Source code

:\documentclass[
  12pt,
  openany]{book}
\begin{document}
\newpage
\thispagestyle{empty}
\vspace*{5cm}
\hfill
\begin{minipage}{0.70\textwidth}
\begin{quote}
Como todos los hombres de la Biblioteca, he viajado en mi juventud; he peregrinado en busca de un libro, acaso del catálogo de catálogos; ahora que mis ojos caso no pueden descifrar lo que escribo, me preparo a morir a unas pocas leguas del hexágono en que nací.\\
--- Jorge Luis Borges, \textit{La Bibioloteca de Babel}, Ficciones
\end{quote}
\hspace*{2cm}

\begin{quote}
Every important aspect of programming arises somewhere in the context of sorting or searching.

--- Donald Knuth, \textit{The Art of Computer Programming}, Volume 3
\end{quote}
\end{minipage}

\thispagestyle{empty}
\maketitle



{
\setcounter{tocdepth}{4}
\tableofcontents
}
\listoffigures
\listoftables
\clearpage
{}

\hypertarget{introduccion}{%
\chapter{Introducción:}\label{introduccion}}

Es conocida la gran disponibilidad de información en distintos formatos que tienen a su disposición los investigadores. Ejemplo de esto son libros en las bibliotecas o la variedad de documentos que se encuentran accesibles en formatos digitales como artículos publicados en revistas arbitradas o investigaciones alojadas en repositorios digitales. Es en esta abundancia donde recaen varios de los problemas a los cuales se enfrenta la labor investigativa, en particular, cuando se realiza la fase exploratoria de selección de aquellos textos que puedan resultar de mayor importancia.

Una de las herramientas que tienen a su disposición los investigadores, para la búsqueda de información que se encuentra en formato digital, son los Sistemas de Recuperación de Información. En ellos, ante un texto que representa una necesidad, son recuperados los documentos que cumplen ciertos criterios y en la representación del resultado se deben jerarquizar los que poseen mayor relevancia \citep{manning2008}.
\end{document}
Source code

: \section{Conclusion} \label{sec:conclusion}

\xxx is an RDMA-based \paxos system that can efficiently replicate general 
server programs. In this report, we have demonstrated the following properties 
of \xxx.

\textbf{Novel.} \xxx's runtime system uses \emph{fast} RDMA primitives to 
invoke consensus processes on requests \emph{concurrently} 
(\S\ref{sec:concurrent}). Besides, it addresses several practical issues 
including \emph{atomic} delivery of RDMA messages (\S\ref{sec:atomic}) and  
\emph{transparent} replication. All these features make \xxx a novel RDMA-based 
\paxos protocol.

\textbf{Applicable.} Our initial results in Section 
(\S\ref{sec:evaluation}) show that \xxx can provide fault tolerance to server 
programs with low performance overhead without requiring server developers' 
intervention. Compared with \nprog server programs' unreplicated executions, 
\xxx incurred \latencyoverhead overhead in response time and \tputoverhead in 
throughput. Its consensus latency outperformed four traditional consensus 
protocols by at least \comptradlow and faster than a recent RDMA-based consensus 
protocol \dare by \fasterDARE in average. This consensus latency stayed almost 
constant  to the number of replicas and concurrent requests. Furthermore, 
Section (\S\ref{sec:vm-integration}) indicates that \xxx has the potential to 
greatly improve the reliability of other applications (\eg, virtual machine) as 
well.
■ ■ ■ ■ ■ ■ ■
▶ [GOAL OF THE EXERCISE] Return only the lines above that run from the opening line through the line containing "Es conocida la", exactly as written.

▶ [RESULT OF THIS TASK]
Source code

:\documentclass[
  12pt,
  openany]{book}
\begin{document}
\newpage
\thispagestyle{empty}
\vspace*{5cm}
\hfill
\begin{minipage}{0.70\textwidth}
\begin{quote}
Como todos los hombres de la Biblioteca, he viajado en mi juventud; he peregrinado en busca de un libro, acaso del catálogo de catálogos; ahora que mis ojos caso no pueden descifrar lo que escribo, me preparo a morir a unas pocas leguas del hexágono en que nací.\\
--- Jorge Luis Borges, \textit{La Bibioloteca de Babel}, Ficciones
\end{quote}
\hspace*{2cm}

\begin{quote}
Every important aspect of programming arises somewhere in the context of sorting or searching.

--- Donald Knuth, \textit{The Art of Computer Programming}, Volume 3
\end{quote}
\end{minipage}

\thispagestyle{empty}
\maketitle



{
\setcounter{tocdepth}{4}
\tableofcontents
}
\listoffigures
\listoftables
\clearpage
{}

\hypertarget{introduccion}{%
\chapter{Introducción:}\label{introduccion}}

Es conocida la gran disponibilidad de información en distintos formatos que tienen a su disposición los investigadores. Ejemplo de esto son libros en las bibliotecas o la variedad de documentos que se encuentran accesibles en formatos digitales como artículos publicados en revistas arbitradas o investigaciones alojadas en repositorios digitales. Es en esta abundancia donde recaen varios de los problemas a los cuales se enfrenta la labor investigativa, en particular, cuando se realiza la fase exploratoria de selección de aquellos textos que puedan resultar de mayor importancia.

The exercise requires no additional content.